## Your objective:
Leaving pictures aside, restate exactly the lines of the data below, from the first one through the line that contains "近年来，爱尔兰以其迷人的自然".

## Records for the task:
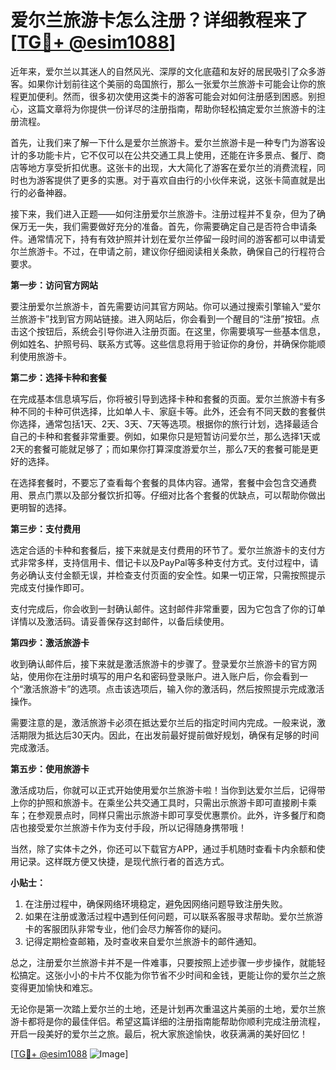 # 爱尔兰旅游卡怎么注册？详细教程来了[[TG💪+ @esim1088](https://t.me/s/esim1088)]

近年来，爱尔兰以其迷人的自然风光、深厚的文化底蕴和友好的居民吸引了众多游客。如果你计划前往这个美丽的岛国旅行，那么一张爱尔兰旅游卡可能会让你的旅程更加便利。然而，很多初次使用这类卡的游客可能会对如何注册感到困惑。别担心，这篇文章将为你提供一份详尽的注册指南，帮助你轻松搞定爱尔兰旅游卡的注册流程。

首先，让我们来了解一下什么是爱尔兰旅游卡。爱尔兰旅游卡是一种专门为游客设计的多功能卡片，它不仅可以在公共交通工具上使用，还能在许多景点、餐厅、商店等地方享受折扣优惠。这张卡的出现，大大简化了游客在爱尔兰的消费流程，同时也为游客提供了更多的实惠。对于喜欢自由行的小伙伴来说，这张卡简直就是出行的必备神器。

接下来，我们进入正题——如何注册爱尔兰旅游卡。注册过程并不复杂，但为了确保万无一失，我们需要做好充分的准备。首先，你需要确定自己是否符合申请条件。通常情况下，持有有效护照并计划在爱尔兰停留一段时间的游客都可以申请爱尔兰旅游卡。不过，在申请之前，建议你仔细阅读相关条款，确保自己的行程符合要求。

**第一步：访问官方网站**

要注册爱尔兰旅游卡，首先需要访问其官方网站。你可以通过搜索引擎输入“爱尔兰旅游卡”找到官方网站链接。进入网站后，你会看到一个醒目的“注册”按钮。点击这个按钮后，系统会引导你进入注册页面。在这里，你需要填写一些基本信息，例如姓名、护照号码、联系方式等。这些信息将用于验证你的身份，并确保你能顺利使用旅游卡。

**第二步：选择卡种和套餐**

在完成基本信息填写后，你将被引导到选择卡种和套餐的页面。爱尔兰旅游卡有多种不同的卡种可供选择，比如单人卡、家庭卡等。此外，还会有不同天数的套餐供你选择，通常包括1天、2天、3天、7天等选项。根据你的旅行计划，选择最适合自己的卡种和套餐非常重要。例如，如果你只是短暂访问爱尔兰，那么选择1天或2天的套餐可能就足够了；而如果你打算深度游爱尔兰，那么7天的套餐可能是更好的选择。

在选择套餐时，不要忘了查看每个套餐的具体内容。通常，套餐中会包含交通费用、景点门票以及部分餐饮折扣等。仔细对比各个套餐的优缺点，可以帮助你做出更明智的选择。

**第三步：支付费用**

选定合适的卡种和套餐后，接下来就是支付费用的环节了。爱尔兰旅游卡的支付方式非常多样，支持信用卡、借记卡以及PayPal等多种支付方式。支付过程中，请务必确认支付金额无误，并检查支付页面的安全性。如果一切正常，只需按照提示完成支付操作即可。

支付完成后，你会收到一封确认邮件。这封邮件非常重要，因为它包含了你的订单详情以及激活码。请妥善保存这封邮件，以备后续使用。

**第四步：激活旅游卡**

收到确认邮件后，接下来就是激活旅游卡的步骤了。登录爱尔兰旅游卡的官方网站，使用你在注册时填写的用户名和密码登录账户。进入账户后，你会看到一个“激活旅游卡”的选项。点击该选项后，输入你的激活码，然后按照提示完成激活操作。

需要注意的是，激活旅游卡必须在抵达爱尔兰后的指定时间内完成。一般来说，激活期限为抵达后30天内。因此，在出发前最好提前做好规划，确保有足够的时间完成激活。

**第五步：使用旅游卡**

激活成功后，你就可以正式开始使用爱尔兰旅游卡啦！当你到达爱尔兰后，记得带上你的护照和旅游卡。在乘坐公共交通工具时，只需出示旅游卡即可直接刷卡乘车；在参观景点时，同样只需出示旅游卡即可享受优惠票价。此外，许多餐厅和商店也接受爱尔兰旅游卡作为支付手段，所以记得随身携带哦！

当然，除了实体卡之外，你还可以下载官方APP，通过手机随时查看卡内余额和使用记录。这样既方便又快捷，是现代旅行者的首选方式。

**小贴士：**

1. 在注册过程中，确保网络环境稳定，避免因网络问题导致注册失败。
2. 如果在注册或激活过程中遇到任何问题，可以联系客服寻求帮助。爱尔兰旅游卡的客服团队非常专业，他们会尽力解答你的疑问。
3. 记得定期检查邮箱，及时查收来自爱尔兰旅游卡的邮件通知。

总之，注册爱尔兰旅游卡并不是一件难事，只要按照上述步骤一步步操作，就能轻松搞定。这张小小的卡片不仅能为你节省不少时间和金钱，更能让你的爱尔兰之旅变得更加愉快和难忘。

无论你是第一次踏上爱尔兰的土地，还是计划再次重温这片美丽的土地，爱尔兰旅游卡都将是你的最佳伴侣。希望这篇详细的注册指南能帮助你顺利完成注册流程，开启一段美好的爱尔兰之旅。最后，祝大家旅途愉快，收获满满的美好回忆！

[[TG💪+ @esim1088](https://t.me/s/esim1088) ![Image](https://i.postimg.cc/4NQfJmqS/Snipaste-2025-05-13-00-14-12.png)]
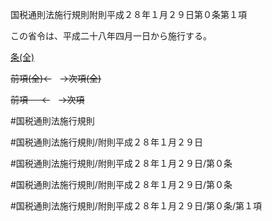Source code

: 国税通則法施行規則附則平成２８年１月２９日第０条第１項

この省令は、平成二十八年四月一日から施行する。

[条(全)](国税通則法施行規則附則平成２８年１月２９日第０条_.md)

~~前項(全)←~~　~~→次項(全)~~

~~前項 　 ←~~　~~→次項~~



#国税通則法施行規則

#国税通則法施行規則/附則平成２８年１月２９日

#国税通則法施行規則/附則平成２８年１月２９日/第０条

#国税通則法施行規則/附則平成２８年１月２９日/第０条

#国税通則法施行規則/附則平成２８年１月２９日/第０条/第１項

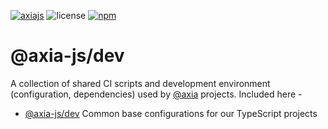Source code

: [![axiajs](https://img.shields.io/badge/axia-js-orange?style=flat-square)](https://axia.js.org)
![license](https://img.shields.io/badge/License-Apache%202.0-blue?logo=apache&style=flat-square)
[![npm](https://img.shields.io/npm/v/@axia-js/dev?logo=npm&style=flat-square)](https://www.npmjs.com/package/@axia-js/dev)

# @axia-js/dev

A collection of shared CI scripts and development environment (configuration, dependencies) used by [@axia](https://axia.js.org) projects. Included here -

- [@axia-js/dev](packages/dev/) Common base configurations for our TypeScript projects
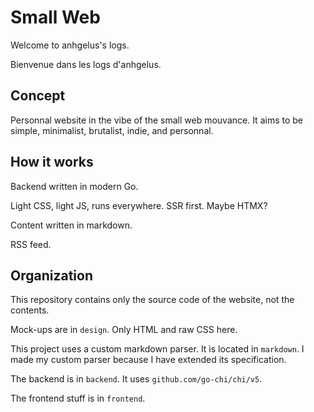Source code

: # Small Web

Welcome to anhgelus's logs. 

Bienvenue dans les logs d'anhgelus.

## Concept

Personnal website in the vibe of the small web mouvance.
It aims to be simple, minimalist, brutalist, indie, and personnal.

## How it works

Backend written in modern Go.

Light CSS, light JS, runs everywhere.
SSR first.
Maybe HTMX?

Content written in markdown.

RSS feed.

## Organization

This repository contains only the source code of the website, not the contents.

Mock-ups are in `design`.
Only HTML and raw CSS here.

This project uses a custom markdown parser.
It is located in `markdown`.
I made my custom parser because I have extended its specification.

The backend is in `backend`.
It uses `github.com/go-chi/chi/v5`.

The frontend stuff is in `frontend`.

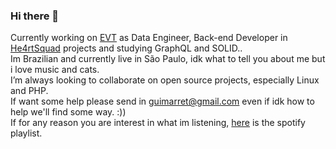 ### Hi there 👋

Currently working on [EVT](https://evtit.com/) as Data Engineer, Back-end Developer in [He4rtSquad](https://github.com/he4rt) projects and studying GraphQL and SOLID.. </br>
Im Brazilian and currently live in São Paulo, idk what to tell you about me but i love music and cats. </br>
I’m always looking to collaborate on open source projects, especially Linux and PHP.</br>
If want some help please send in guimarret@gmail.com even if idk how to help we'll find some way. :))</br>
If for any reason you are interest in what im listening, [here](https://open.spotify.com/playlist/37i9dQZF1EpkdgSsl16sqj?si=7011309960c14dd5) is the spotify playlist.

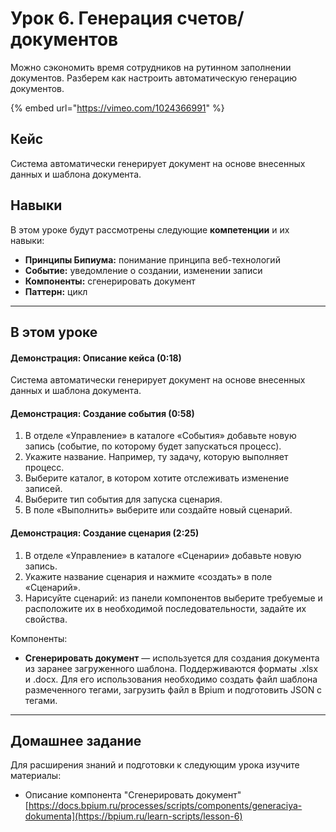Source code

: # Урок 6. Генерация счетов/документов

Можно сэкономить время сотрудников на рутинном заполнении документов. Разберем как настроить автоматическую генерацию документов.

{% embed url="https://vimeo.com/1024366991" %}

## Кейс

Система автоматически генерирует документ на основе внесенных данных и шаблона документа.

## Навыки

В этом уроке будут рассмотрены следующие **компетенции** и их навыки:

* **Принципы Бипиума:** понимание принципа веб-технологий
* **Событие:** уведомление о создании, изменении записи
* **Компоненты:** сгенерировать документ
* **Паттерн:** цикл

***

## В этом уроке

#### **Демонстрация: Описание кейса (0:18)**

Система автоматически генерирует документ на основе внесенных данных и шаблона документа.

#### **Демонстрация: Создание события (0:58)**

1. В отделе «Управление» в каталоге «События» добавьте новую запись (событие, по которому будет запускаться процесс).
2. Укажите название. Например, ту задачу, которую выполняет процесс.
3. Выберите каталог, в котором хотите отслеживать изменение записей.
4. Выберите тип события для запуска сценария.&#x20;
5. В поле «Выполнить» выберите или создайте новый сценарий.

#### **Демонстрация: Создание сценария (2:25)**

1. В отделе «Управление» в каталоге «Сценарии» добавьте новую запись.
2. Укажите название сценария и нажмите «создать» в поле «Сценарий».
3. Нарисуйте сценарий: из панели компонентов выберите требуемые и расположите их в необходимой последовательности, задайте их свойства.

Компоненты:

* **Сгенерировать документ** — используется для создания документа из заранее загруженного шаблона. Поддерживаются форматы .xlsx и .docx. Для его использования необходимо создать файл шаблона размеченного тегами, загрузить файл в Bpium и подготовить JSON с тегами.

***

## Домашнее задание

Для расширения знаний и подготовки к следующим урока изучите материалы:

* Описание компонента "Сгенерировать документ"\
  [https://docs.bpium.ru/processes/scripts/components/generaciya-dokumenta](https://bpium.ru/learn-scripts/lesson-6)
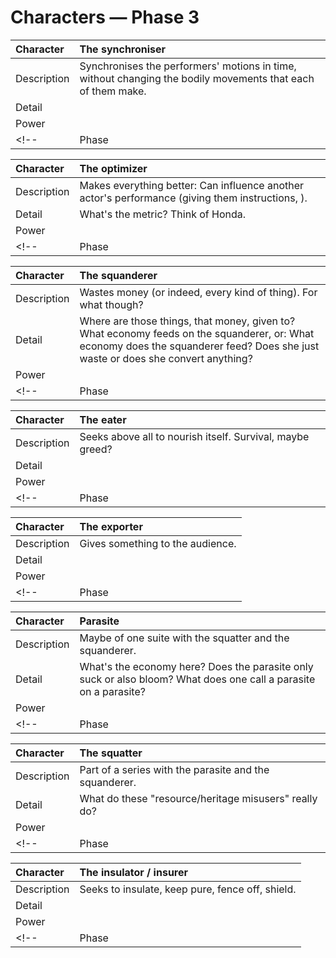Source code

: # Characters — Phase 3

|Character  |The synchroniser|
|:----------|:--|
|Description|Synchronises the performers' motions in time, without changing the bodily movements that each of them make.|
|Detail     |   |
|Power      |   |
<!-- |Phase |3| -->

|Character  |The optimizer|
|:----------|:--|
|Description|Makes everything better: Can influence another actor's performance (giving them instructions, ).|
|Detail     |What's the metric? Think of Honda.|
|Power      |   |
<!-- |Phase |3| -->

|Character  |The squanderer|
|:----------|:--|
|Description|Wastes money (or indeed, every kind of thing). For what though?|
|Detail     |Where are those things, that money, given to? What economy feeds on the squanderer, or: What economy does the squanderer feed? Does she just waste or does she convert anything?|
|Power      |   |
<!-- |Phase |3| -->

|Character  |The eater|
|:----------|:--|
|Description|Seeks above all to nourish itself. Survival, maybe greed?|
|Detail     |   |
|Power      |   |
<!-- |Phase |3| -->

|Character  |The exporter|
|:----------|:--|
|Description|Gives something to the audience.|
|Detail     |   |
|Power      |   |
<!-- |Phase |3| -->

|Character  |Parasite|
|:----------|:--|
|Description|Maybe of one suite with the squatter and the squanderer.|
|Detail     |What's the economy here? Does the parasite only suck or also bloom? What does one call a parasite on a parasite?|
|Power      |   |
<!-- |Phase |3| -->

|Character  |The squatter|
|:----------|:--|
|Description|Part of a series with the parasite and the squanderer.|
|Detail     |What do these "resource/heritage misusers" really do?|
|Power      |   |
<!-- |Phase |3| -->

|Character  |The insulator / insurer|
|:----------|:--|
|Description|Seeks to insulate, keep pure, fence off, shield.|
|Detail     |   |
|Power      |   |
<!-- |Phase |3| -->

## Result below:
 # 爱尔兰旅游卡怎么注册？详细教程来了[[TG💪+ @esim1088](https://t.me/s/esim1088)]

近年来，爱尔兰以其迷人的自然风光、深厚的文化底蕴和友好的居民吸引了众多游客。如果你计划前往这个美丽的岛国旅行，那么一张爱尔兰旅游卡可能会让你的旅程更加便利。然而，很多初次使用这类卡的游客可能会对如何注册感到困惑。别担心，这篇文章将为你提供一份详尽的注册指南，帮助你轻松搞定爱尔兰旅游卡的注册流程。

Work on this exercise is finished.